MODEL_ID = "EricB/Llama-3.2-11B-Vision-Instruct-UQFF"

and

which=Which.VisionPlain(
    model_id=MODEL_ID,
    arch=VisionArchitecture.VLlama,
    from_uqff="llama3.2-vision-instruct-q4k.uqff"
),

❯ python llama_vision_v2.py 2024-10-28T19:33:51.245838Z INFO mistralrs_core::pipeline::vision: Loadingtokenizer.jsonatEricB/Llama-3.2-11B-Vision-Instruct-UQFF 2024-10-28T19:33:51.246011Z INFO mistralrs_core::pipeline::vision: Loadingconfig.jsonatEricB/Llama-3.2-11B-Vision-Instruct-UQFF 2024-10-28T19:33:51.543602Z INFO mistralrs_core::pipeline::paths: Found model weight filenames ["residual.safetensors"] 2024-10-28T19:33:51.684169Z INFO mistralrs_core::pipeline::vision: Loadinggeneration_config.jsonatEricB/Llama-3.2-11B-Vision-Instruct-UQFF 2024-10-28T19:33:51.800356Z INFO mistralrs_core::pipeline::vision: Loadingpreprocessor_config.jsonatEricB/Llama-3.2-11B-Vision-Instruct-UQFF 2024-10-28T19:33:51.912937Z INFO mistralrs_core::pipeline::vision: Loadingtokenizer_config.jsonatEricB/Llama-3.2-11B-Vision-Instruct-UQFF 2024-10-28T19:35:54.736120Z INFO mistralrs_core::pipeline::vision: Loading modelEricB/Llama-3.2-11B-Vision-Instruct-UQFFon metal[4294968663]. 2024-10-28T19:35:54.736198Z INFO mistralrs_core::pipeline::vision: Model config: MLlamaConfig { vision_config: MLlamaVisionConfig { hidden_size: 1280, hidden_act: Gelu, num_hidden_layers: 32, num_global_layers: 8, num_attention_heads: 16, num_channels: 3, intermediate_size: 5120, vision_output_dim: 7680, image_size: 560, patch_size: 14, norm_eps: 1e-5, max_num_tiles: 4, intermediate_layers_indices: [3, 7, 15, 23, 30], supported_aspect_ratios: [(1, 1), (1, 2), (1, 3), (1, 4), (2, 1), (2, 2), (3, 1), (4, 1)] }, text_config: MLlamaTextConfig { rope_scaling: Some(MLlamaRopeScaling { rope_type: Llama3, factor: Some(8.0), original_max_position_embeddings: 8192, attention_factor: None, beta_fast: None, beta_slow: None, short_factor: None, long_factor: None, low_freq_factor: Some(1.0), high_freq_factor: Some(4.0) }), vocab_size: 128256, hidden_size: 4096, hidden_act: Silu, num_hidden_layers: 40, num_attention_heads: 32, num_key_value_heads: 8, intermediate_size: 14336, rope_theta: 500000.0, rms_norm_eps: 1e-5, max_position_embeddings: 131072, tie_word_embeddings: false, cross_attention_layers: [3, 8, 13, 18, 23, 28, 33, 38], use_flash_attn: false, quantization_config: None } } 2024-10-28T19:35:54.745491Z INFO mistralrs_core::utils::normal: DType selected is F16. Traceback (most recent call last): File "/Users/raistlin/mistral.rs/examples/python/llama_vision_v2.py", line 7, in <module> runner = Runner( ^^^^^^^ ValueError: Metal error Error while loading function: "Function 'cast_bf16_f16' does not exist"

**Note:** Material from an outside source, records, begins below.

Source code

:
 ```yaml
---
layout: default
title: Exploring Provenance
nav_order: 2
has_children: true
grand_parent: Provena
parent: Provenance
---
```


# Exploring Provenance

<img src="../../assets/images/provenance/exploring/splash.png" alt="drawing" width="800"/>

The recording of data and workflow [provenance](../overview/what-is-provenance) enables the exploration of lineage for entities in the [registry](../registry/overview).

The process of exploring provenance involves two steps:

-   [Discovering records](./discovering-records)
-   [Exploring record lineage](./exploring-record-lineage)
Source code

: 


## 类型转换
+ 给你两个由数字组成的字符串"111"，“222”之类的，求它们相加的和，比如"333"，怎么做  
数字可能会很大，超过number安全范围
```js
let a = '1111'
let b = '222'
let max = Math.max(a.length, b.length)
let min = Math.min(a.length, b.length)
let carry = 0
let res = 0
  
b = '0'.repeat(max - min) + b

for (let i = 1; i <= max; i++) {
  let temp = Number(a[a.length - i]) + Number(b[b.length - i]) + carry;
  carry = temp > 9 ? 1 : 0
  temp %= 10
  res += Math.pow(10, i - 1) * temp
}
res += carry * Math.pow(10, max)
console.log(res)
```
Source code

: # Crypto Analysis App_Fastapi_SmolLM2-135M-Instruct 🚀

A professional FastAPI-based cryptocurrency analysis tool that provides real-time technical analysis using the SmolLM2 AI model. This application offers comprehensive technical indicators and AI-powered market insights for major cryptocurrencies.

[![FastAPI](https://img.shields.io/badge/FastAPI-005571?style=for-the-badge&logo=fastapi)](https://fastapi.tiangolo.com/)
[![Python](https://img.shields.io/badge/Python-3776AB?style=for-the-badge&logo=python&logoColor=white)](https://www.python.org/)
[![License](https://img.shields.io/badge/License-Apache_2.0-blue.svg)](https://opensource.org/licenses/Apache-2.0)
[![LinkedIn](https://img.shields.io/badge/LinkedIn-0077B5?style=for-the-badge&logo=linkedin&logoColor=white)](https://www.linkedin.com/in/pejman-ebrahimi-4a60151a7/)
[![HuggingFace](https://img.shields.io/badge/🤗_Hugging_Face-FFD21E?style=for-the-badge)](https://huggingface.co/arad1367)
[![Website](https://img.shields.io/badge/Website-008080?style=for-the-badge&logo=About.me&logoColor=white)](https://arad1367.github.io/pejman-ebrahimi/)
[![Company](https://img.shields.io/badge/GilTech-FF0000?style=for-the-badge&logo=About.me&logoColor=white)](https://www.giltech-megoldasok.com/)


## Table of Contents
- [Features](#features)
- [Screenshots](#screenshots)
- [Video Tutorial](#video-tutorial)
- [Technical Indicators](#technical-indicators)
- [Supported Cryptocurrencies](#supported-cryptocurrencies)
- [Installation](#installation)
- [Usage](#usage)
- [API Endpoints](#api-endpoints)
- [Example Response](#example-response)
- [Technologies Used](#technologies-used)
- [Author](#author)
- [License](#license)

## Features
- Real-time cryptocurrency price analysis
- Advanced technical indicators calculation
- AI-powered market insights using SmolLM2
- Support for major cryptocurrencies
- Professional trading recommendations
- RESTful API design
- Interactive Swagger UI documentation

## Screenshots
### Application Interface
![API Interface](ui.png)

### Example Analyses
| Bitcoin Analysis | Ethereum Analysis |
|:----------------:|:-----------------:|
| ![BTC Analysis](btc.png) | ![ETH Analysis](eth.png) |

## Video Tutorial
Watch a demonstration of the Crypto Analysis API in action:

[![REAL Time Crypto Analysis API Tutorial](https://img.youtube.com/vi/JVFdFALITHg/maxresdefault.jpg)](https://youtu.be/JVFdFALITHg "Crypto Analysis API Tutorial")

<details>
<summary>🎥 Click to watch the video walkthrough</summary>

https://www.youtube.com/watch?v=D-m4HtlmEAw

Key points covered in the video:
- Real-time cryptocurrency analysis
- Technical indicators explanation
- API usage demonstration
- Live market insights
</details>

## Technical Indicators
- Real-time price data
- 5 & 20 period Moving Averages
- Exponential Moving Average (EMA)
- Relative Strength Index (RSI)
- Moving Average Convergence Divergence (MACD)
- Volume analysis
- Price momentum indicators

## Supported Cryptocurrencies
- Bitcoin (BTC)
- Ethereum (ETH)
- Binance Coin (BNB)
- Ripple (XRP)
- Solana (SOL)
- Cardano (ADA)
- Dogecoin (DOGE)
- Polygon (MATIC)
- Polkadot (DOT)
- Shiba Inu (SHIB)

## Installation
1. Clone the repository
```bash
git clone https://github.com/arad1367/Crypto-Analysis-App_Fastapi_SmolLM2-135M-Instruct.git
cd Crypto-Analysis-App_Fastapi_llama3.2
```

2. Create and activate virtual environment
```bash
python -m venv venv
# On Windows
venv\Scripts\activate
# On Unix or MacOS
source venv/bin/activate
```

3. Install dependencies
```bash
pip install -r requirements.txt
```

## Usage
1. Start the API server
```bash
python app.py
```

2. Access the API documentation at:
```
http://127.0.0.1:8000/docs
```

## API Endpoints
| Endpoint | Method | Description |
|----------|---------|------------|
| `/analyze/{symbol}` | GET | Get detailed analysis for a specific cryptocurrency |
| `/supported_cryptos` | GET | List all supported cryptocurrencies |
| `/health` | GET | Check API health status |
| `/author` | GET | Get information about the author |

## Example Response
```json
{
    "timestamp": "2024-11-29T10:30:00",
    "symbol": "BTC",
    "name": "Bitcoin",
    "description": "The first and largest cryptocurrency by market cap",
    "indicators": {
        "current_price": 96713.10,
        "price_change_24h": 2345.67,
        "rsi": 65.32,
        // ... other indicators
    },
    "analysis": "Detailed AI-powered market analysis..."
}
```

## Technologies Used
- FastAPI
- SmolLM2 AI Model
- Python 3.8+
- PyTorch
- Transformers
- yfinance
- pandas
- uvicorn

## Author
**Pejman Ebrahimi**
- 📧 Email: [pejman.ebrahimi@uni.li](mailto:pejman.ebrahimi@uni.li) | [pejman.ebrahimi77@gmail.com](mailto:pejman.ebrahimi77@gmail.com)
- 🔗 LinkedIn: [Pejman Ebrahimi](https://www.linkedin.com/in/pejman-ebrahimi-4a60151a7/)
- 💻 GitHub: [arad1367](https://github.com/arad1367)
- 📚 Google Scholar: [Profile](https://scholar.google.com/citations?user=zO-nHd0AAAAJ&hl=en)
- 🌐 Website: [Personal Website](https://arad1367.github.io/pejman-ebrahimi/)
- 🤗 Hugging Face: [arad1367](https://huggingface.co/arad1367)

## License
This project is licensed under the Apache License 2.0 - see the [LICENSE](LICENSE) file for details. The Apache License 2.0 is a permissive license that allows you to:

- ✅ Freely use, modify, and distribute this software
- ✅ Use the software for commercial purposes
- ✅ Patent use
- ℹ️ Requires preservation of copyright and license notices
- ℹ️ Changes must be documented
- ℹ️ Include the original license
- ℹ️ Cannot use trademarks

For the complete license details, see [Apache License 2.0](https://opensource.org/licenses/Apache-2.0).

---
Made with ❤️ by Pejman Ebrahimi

EricLBuehler commented 1 week ago

@kinchahoy could you please let me know what your hardware (chip, memory, etc) is?

kinchahoy commented 1 week ago

OS: macOS Sequoia 15.1 arm64 Host: MacBook Air (M2, 2022) Kernel: Darwin 24.1.0 Display (Color LCD): 3420x2224 @ 60 Hz (as 1710x1112) in 14" [Built-in] CPU: Apple M2 (8) @ 3.50 GHz GPU: Apple M2 (10) @ 1.40 GHz [Integrated] Memory: 9.60 GiB / 16.00 GiB (60%) Swap: Disabled Disk (/): 255.10 GiB / 926.35 GiB (28%) - apfs [Read-only]

Thanks again for taking a look at this Eric!